§ TO DO
Write only the number of lines in the data that contain the word "soluzioni".

** AVAILABLE DATA follows **

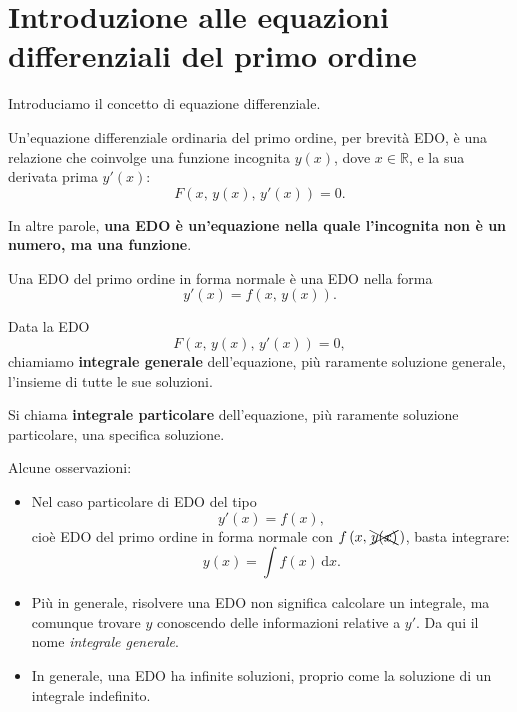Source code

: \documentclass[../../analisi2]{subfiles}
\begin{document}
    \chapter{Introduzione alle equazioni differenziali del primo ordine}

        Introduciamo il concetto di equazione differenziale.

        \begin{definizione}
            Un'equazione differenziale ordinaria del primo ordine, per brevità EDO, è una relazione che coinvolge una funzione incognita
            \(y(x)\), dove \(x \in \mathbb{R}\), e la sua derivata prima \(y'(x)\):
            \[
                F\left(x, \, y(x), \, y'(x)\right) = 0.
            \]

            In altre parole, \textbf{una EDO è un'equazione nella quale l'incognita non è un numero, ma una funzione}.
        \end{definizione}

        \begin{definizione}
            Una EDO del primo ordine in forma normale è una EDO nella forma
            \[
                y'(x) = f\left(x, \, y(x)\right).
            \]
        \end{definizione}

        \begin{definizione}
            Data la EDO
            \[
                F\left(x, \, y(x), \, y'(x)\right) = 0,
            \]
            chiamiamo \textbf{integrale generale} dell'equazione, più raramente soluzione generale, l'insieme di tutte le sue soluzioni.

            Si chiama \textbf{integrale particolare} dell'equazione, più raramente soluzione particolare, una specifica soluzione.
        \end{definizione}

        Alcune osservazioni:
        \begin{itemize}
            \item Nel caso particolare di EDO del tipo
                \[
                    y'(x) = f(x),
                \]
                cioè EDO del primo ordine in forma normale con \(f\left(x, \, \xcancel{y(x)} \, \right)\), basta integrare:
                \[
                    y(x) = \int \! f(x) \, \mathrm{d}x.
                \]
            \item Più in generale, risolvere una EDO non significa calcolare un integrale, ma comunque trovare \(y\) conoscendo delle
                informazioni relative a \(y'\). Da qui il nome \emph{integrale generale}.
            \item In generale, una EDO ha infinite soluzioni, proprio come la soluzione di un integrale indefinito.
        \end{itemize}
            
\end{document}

** End of AVAILABLE DATA **
** AVAILABLE DATA follows **

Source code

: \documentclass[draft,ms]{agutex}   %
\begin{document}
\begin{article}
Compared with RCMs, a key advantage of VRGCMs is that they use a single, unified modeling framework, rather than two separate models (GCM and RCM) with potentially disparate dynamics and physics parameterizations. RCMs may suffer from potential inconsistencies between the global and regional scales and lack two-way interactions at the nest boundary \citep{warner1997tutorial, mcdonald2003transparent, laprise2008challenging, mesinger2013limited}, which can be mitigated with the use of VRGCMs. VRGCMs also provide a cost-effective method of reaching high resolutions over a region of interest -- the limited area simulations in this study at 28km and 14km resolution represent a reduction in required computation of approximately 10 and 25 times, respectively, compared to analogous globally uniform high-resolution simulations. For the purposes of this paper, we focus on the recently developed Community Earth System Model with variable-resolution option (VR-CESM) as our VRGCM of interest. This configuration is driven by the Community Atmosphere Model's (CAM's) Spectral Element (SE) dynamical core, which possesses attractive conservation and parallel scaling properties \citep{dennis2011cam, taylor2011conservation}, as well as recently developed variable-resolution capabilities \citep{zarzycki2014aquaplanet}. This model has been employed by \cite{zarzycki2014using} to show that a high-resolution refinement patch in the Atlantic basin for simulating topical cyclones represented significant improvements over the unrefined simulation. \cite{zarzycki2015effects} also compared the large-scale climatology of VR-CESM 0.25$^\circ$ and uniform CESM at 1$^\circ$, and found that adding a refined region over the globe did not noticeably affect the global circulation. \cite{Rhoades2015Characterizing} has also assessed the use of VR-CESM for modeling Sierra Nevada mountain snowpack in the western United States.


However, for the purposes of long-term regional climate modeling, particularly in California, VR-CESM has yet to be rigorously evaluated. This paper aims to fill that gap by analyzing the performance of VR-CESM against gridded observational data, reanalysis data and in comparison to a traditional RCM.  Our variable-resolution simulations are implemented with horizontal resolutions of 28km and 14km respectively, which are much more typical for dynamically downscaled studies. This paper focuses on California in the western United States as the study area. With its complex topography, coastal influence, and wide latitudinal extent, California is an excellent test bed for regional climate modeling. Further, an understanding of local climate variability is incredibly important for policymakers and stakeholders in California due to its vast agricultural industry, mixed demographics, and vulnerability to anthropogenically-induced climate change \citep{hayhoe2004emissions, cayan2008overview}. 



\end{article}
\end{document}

** End of AVAILABLE DATA **

§ WORKED SOLUTION
2